This kind of relationship works really well if both people have the same expectations and needs. I'm one of those. Fourteen years ago when I was 48 years old, single for a long time, divorced with grown kids and no particular interest in marrying again, I started going out with a man with whom I had a compatible blend of attitudes. He had a house 14 miles from my house. We got together every weekend and a few times a year for 2-3 week trips. It was like a little honeymoon every weekend. Occasionally we got together mid-week for special events. A few years into the relationship, we agreed that we were lifetime partners, best friends, buddies, lovers. We continued this arrangement for over 12 years and it was ideal, except for all the driving back and forth, one weekend at my house, one weekend at his. Seattle traffic keeps getting worse, especially crossing the bridges.
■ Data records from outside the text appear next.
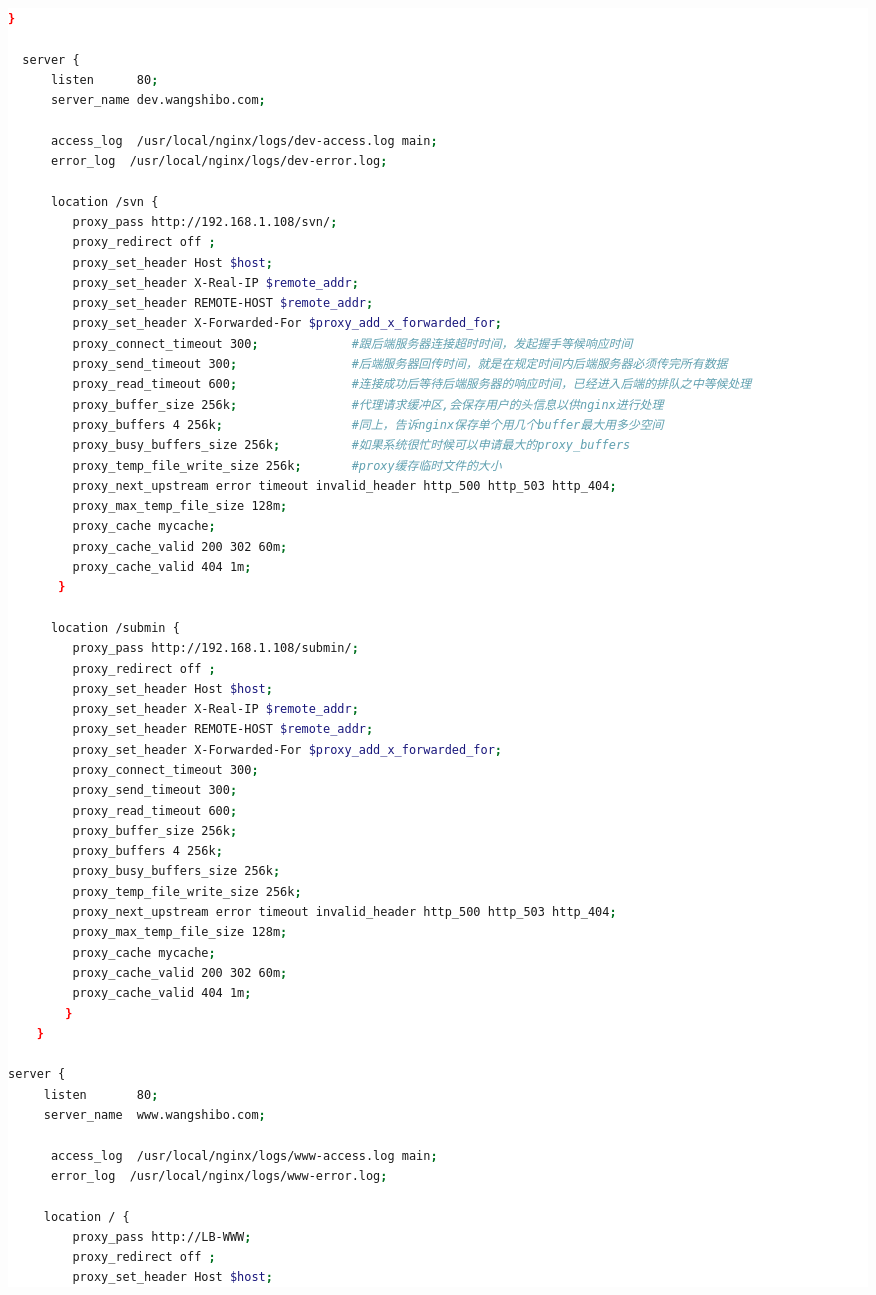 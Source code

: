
 ```bash
}
          
  server {
      listen      80;
      server_name dev.wangshibo.com;
    
      access_log  /usr/local/nginx/logs/dev-access.log main;
      error_log  /usr/local/nginx/logs/dev-error.log;
    
      location /svn {
         proxy_pass http://192.168.1.108/svn/;
         proxy_redirect off ;
         proxy_set_header Host $host;
         proxy_set_header X-Real-IP $remote_addr;
         proxy_set_header REMOTE-HOST $remote_addr;
         proxy_set_header X-Forwarded-For $proxy_add_x_forwarded_for;
         proxy_connect_timeout 300;             #跟后端服务器连接超时时间，发起握手等候响应时间
         proxy_send_timeout 300;                #后端服务器回传时间，就是在规定时间内后端服务器必须传完所有数据
         proxy_read_timeout 600;                #连接成功后等待后端服务器的响应时间，已经进入后端的排队之中等候处理
         proxy_buffer_size 256k;                #代理请求缓冲区,会保存用户的头信息以供nginx进行处理
         proxy_buffers 4 256k;                  #同上，告诉nginx保存单个用几个buffer最大用多少空间
         proxy_busy_buffers_size 256k;          #如果系统很忙时候可以申请最大的proxy_buffers
         proxy_temp_file_write_size 256k;       #proxy缓存临时文件的大小
         proxy_next_upstream error timeout invalid_header http_500 http_503 http_404;
         proxy_max_temp_file_size 128m;
         proxy_cache mycache;                                
         proxy_cache_valid 200 302 60m;                      
         proxy_cache_valid 404 1m;
       }
    
      location /submin {
         proxy_pass http://192.168.1.108/submin/;
         proxy_redirect off ;
         proxy_set_header Host $host;
         proxy_set_header X-Real-IP $remote_addr;
         proxy_set_header REMOTE-HOST $remote_addr;
         proxy_set_header X-Forwarded-For $proxy_add_x_forwarded_for;
         proxy_connect_timeout 300;
         proxy_send_timeout 300;
         proxy_read_timeout 600;
         proxy_buffer_size 256k;
         proxy_buffers 4 256k;
         proxy_busy_buffers_size 256k;
         proxy_temp_file_write_size 256k;
         proxy_next_upstream error timeout invalid_header http_500 http_503 http_404;
         proxy_max_temp_file_size 128m;
         proxy_cache mycache;        
         proxy_cache_valid 200 302 60m;
         proxy_cache_valid 404 1m;
        }
    }
    
server {
     listen       80;
     server_name  www.wangshibo.com;
  
      access_log  /usr/local/nginx/logs/www-access.log main;
      error_log  /usr/local/nginx/logs/www-error.log;
  
     location / {
         proxy_pass http://LB-WWW;
         proxy_redirect off ;
         proxy_set_header Host $host;
```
Two years ago we got fed up with the driving and after a lot of pissing and moaning, procrastination on my part and serious qualms, we made a joint decision for me to move to his house and for me to rent out my house. He has always lived in the bottom floor and rented out the main floor of a nice Craftsman house. I now live on the main floor! He has 2 cats who live downstairs and I have 3 who live upstairs. We adopted a dog last year who we share. We see each other during the day and have dinner together every night and I spend every Saturday night downstairs with him but otherwise sleep upstairs. Two years later, I love living like this. We each have our own spaces and privacy but he's just 15 steps away. We know that we're lucky to be able to do this. Most people who know us think it's a brilliant modern solution for two independent people to share their lives. We're not getting married anytime soon.

Your boyfriend is 60 and you're around 40 if I read that right and that could be a critical factor. My partner and I are are similar places in our lives at 63 and 66. He didn't have children and he loves and supports my children fiercely so we never had the 'kids' issues. Maybe I'm really lucky (which I am) but I do believe that for some relationships, space and independence is important. Both partners have to honestly assess their needs. I was clear that I didn't want or need to be married. YMMV but do try to consider that non-traditional relationships can work and it sounds like you two also have a compatible blend of attitudes - nothing to sniff at these days!
Best of luck!
posted by lois1950 at 11:20 PM on June 9, 2013 [11 favorites]


I think if someone cares about you, over time, they would want to spend more time with you.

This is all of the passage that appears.